Envolvida com os círculos marxistas da época, Nise foi denunciada por uma colega de trabalho, que era enfermeira, e presa pelo chefe da polícia política do Estado Novo, Filinto Müller, de 1934 a 1936. No presídio Frei Caneca, dividiu a cela com Olga Benário, a militante comunista alemã que à época era mulher de Luís Carlos Prestes, e conheceu o escritor Graciliano Ramos, que a retratou em seu livro Memórias do cárcere. “(…) lamentei ver a minha conterrânea fora do mundo, longe da profissão, do hospital, dos seus queridos loucos. Sabia-se culta e boa. Rachel de Queiroz me afirmara a grandeza moral daquela pessoinha tímida, sempre a esquivar-se, a reduzir-se, como a escusar-se a tomar espaço”, retratou o escritor. Em liberdade, porém colocada na clandestinidade, Nise entrou em contato com leituras de Spinoza e publicou o livro Cartas a Spinoza.

A arte e os psicóticos
Em 1944, Nise passa a trabalhar no Hospital Pedro II, antigo Centro Psiquiátrico Nacional, no Rio de Janeiro. Totalmente avessa ao choque elétrico, cardiazólico e insulínico, à camisa de força e ao isolamento, entre outras técnicas torturantes, Nise implanta, com o psiquiatra Fábio Sodré, a Terapia Ocupacional no tratamento psiquiátrico. Nesse mesmo ano, cria a Seção de Terapêutica Ocupacional e Reabilitação (STOR) do Centro Psiquiátrico Pedro II. Nise dirigiu o STOR, famoso por oferecer um atelier de pintura aos pacientes como forma de reabilitação, até sua aposentadoria, em 1974. Por meio das artes plásticas, a psiquiatra foi pioneira ao defender que a comunicação com os esquizofrênicos graves só poderia ser estabelecida inicialmente em nível não verbal, daí a importância dos desenhos.

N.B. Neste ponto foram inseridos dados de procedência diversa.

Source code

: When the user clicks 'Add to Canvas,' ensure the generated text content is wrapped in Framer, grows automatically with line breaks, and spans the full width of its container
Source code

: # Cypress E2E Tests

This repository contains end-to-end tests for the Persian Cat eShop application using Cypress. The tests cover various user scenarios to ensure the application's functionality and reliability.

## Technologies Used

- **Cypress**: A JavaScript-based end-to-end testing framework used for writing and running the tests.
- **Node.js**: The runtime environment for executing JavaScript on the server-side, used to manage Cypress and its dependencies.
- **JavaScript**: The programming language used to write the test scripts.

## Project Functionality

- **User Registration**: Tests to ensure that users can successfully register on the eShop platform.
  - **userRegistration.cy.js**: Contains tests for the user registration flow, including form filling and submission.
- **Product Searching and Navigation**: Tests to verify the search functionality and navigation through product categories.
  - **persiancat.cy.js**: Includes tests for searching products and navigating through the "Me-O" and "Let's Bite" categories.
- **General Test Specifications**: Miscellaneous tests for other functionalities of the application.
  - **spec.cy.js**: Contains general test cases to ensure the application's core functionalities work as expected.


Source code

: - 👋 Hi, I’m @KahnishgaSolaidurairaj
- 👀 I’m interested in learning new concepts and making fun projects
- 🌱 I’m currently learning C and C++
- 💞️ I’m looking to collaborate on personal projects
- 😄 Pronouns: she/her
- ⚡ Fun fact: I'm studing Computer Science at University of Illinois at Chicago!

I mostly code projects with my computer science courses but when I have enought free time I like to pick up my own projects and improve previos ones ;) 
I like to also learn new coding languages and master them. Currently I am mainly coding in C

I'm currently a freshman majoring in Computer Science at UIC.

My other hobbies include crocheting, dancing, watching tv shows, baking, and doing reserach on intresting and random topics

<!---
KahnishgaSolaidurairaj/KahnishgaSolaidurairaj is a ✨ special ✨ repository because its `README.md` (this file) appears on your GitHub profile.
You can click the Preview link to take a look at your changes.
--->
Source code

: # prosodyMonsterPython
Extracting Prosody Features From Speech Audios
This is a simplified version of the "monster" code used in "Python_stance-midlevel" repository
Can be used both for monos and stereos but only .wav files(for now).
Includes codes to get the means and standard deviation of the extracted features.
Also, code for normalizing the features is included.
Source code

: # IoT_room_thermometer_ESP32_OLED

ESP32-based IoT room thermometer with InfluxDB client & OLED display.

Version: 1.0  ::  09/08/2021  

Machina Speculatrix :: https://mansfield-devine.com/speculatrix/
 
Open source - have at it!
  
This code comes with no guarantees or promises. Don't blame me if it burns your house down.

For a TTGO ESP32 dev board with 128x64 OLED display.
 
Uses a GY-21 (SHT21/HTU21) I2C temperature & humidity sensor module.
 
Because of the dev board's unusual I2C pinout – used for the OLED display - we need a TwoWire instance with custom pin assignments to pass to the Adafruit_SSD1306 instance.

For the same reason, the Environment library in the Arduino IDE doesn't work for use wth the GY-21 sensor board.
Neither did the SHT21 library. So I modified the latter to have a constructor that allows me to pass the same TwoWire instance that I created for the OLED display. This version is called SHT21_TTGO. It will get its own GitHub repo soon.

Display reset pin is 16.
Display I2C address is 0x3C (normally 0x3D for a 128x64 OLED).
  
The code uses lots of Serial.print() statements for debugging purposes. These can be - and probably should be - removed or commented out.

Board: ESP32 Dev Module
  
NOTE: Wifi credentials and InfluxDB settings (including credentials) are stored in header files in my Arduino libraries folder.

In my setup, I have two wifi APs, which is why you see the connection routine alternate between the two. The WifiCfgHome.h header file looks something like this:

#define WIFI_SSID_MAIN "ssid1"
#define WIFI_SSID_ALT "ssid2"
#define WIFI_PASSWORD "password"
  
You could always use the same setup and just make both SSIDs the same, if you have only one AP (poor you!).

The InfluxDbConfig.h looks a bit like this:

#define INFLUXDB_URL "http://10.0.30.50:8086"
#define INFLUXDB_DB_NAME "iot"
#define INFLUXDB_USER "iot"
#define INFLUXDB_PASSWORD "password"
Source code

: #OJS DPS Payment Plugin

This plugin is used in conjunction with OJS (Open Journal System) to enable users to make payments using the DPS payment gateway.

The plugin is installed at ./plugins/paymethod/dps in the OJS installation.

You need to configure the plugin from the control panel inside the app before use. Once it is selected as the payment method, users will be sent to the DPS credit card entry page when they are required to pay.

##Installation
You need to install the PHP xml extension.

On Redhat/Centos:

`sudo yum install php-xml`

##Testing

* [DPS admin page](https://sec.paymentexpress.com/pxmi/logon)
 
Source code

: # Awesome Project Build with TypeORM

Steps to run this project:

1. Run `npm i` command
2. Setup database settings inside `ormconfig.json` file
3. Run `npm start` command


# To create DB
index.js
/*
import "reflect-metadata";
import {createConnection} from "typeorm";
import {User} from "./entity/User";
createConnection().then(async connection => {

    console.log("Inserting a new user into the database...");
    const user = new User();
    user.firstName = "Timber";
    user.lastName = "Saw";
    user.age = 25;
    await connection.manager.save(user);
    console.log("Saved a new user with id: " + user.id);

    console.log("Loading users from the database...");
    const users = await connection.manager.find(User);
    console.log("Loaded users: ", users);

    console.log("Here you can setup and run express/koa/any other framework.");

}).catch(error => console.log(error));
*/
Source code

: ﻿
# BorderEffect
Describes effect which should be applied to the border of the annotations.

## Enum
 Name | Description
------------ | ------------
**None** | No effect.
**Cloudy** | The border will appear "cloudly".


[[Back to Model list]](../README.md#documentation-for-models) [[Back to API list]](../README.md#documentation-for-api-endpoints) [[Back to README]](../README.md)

Um das maiores contribuições de Nise foi o Museu de Imagens do Inconsciente, criado em 1952 para reunir a rica e complexa iconografia concebida por seus pacientes no STOR. Outro feito da psiquiatra foi introduzir entre os psicóticos o convívio com gatos e cachorros, a fim de promover a afetividade entre os internos e os animais. “Entre seus gatos e cartas, entre Espinoza e Jung, entre mandalas, pinturas e imagens do inconsciente, ela sempre recebia os errantes, visionários e candidatos a curadores de almas. Com a mesma benevolência e inquietude de quem sabia que a verdade do homem não pode ser pensada sem sua loucura”, afirma Christian.

Nise fundou o primeiro serviço de egressos psicóticos, a Casa das Palmeiras, em 1956, a primeira instituição que desenvolveu um projeto de desinstitucionalização dos manicômios no Brasil. Durante a ditadura militar que vigorou no Brasil de 1964 a 1985, criou em 1968 o Grupo de Estudos C. G. Jung. Foi membro fundadora da Sociedade Internacional de Psicopatologia da Expressão, com sede em Paris. Voraz leitora de Machado de Assis, costumava afirmar que seu primeiro contato com a psicologia havia sido com a obra do escritor.

Nise da Silveira publicou dez livros e escreveu uma série de artigos científicos que muito contribuíram para os estudos da psiquiatria. Morreu, aos 94 anos de idade, no dia 30 de outubro de 1999.